=== Exercise materials ===
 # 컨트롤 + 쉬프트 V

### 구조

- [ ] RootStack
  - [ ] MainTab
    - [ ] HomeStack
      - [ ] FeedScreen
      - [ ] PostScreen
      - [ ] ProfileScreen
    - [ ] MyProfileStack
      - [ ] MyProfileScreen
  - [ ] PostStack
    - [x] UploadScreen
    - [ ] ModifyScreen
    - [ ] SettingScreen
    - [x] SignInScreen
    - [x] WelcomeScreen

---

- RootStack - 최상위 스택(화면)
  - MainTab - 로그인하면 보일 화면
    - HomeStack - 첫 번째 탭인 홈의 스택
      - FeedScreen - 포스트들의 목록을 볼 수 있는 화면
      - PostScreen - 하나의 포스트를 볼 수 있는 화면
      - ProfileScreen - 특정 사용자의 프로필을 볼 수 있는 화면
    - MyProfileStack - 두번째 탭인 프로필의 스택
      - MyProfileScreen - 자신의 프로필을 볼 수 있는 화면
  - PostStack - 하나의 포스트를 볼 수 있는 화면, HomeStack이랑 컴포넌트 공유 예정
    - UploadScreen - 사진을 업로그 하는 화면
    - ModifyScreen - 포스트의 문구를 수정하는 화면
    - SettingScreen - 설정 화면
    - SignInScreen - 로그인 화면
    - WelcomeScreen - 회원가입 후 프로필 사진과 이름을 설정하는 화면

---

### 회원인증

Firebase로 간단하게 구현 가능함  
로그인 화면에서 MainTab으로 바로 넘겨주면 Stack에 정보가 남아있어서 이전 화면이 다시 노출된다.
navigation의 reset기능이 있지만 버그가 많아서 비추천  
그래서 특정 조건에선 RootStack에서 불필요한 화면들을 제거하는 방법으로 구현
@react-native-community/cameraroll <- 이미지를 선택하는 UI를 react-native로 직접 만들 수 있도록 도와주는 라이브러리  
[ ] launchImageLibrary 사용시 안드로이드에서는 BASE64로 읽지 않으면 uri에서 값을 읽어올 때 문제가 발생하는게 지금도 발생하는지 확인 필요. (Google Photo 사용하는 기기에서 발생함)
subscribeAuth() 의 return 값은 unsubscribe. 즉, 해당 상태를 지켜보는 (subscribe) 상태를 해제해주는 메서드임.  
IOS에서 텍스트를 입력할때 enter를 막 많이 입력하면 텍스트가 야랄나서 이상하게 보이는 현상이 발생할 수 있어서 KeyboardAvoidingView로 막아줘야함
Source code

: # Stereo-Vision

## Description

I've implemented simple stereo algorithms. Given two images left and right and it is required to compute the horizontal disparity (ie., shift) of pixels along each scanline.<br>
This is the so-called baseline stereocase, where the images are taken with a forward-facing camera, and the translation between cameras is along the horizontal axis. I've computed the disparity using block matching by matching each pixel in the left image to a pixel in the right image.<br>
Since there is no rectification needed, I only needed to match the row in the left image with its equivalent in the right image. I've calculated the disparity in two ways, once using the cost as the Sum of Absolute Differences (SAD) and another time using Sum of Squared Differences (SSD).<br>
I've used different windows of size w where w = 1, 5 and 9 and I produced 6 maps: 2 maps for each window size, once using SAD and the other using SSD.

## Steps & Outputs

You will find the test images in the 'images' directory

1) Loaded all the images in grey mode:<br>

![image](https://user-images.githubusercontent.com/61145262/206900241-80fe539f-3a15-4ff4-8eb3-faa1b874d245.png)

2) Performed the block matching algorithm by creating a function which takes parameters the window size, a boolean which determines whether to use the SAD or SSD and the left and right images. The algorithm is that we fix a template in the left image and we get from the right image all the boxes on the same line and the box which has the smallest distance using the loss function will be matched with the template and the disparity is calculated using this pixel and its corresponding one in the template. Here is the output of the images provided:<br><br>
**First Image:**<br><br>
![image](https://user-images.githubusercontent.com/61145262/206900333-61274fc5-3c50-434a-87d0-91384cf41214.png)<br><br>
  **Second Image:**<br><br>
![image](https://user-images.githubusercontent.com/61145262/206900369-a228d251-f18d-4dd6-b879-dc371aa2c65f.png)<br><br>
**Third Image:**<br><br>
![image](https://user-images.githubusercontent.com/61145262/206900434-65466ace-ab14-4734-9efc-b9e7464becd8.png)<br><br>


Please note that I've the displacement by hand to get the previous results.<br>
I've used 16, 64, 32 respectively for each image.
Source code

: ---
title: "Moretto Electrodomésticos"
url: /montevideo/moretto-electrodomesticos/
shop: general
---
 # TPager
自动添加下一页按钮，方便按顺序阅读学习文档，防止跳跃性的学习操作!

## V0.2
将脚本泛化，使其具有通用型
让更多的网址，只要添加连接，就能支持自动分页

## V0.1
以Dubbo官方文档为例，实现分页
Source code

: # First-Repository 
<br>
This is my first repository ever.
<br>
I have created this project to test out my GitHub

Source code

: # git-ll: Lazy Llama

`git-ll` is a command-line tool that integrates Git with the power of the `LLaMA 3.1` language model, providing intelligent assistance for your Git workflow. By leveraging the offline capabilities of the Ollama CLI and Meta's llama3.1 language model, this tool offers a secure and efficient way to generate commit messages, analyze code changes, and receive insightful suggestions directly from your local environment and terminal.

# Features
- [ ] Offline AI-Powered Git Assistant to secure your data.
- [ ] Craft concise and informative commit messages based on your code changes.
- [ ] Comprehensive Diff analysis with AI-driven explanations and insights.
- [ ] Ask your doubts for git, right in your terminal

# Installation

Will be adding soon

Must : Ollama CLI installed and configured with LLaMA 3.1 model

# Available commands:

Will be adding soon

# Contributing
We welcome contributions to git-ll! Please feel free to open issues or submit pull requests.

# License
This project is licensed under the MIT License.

=== Directions for this task ===
Your answer must be every line from the entries that contains the string "UploadScreen", copied as it stands.

=== Response for this exercise ===
    - [x] UploadScreen
    - UploadScreen - 사진을 업로그 하는 화면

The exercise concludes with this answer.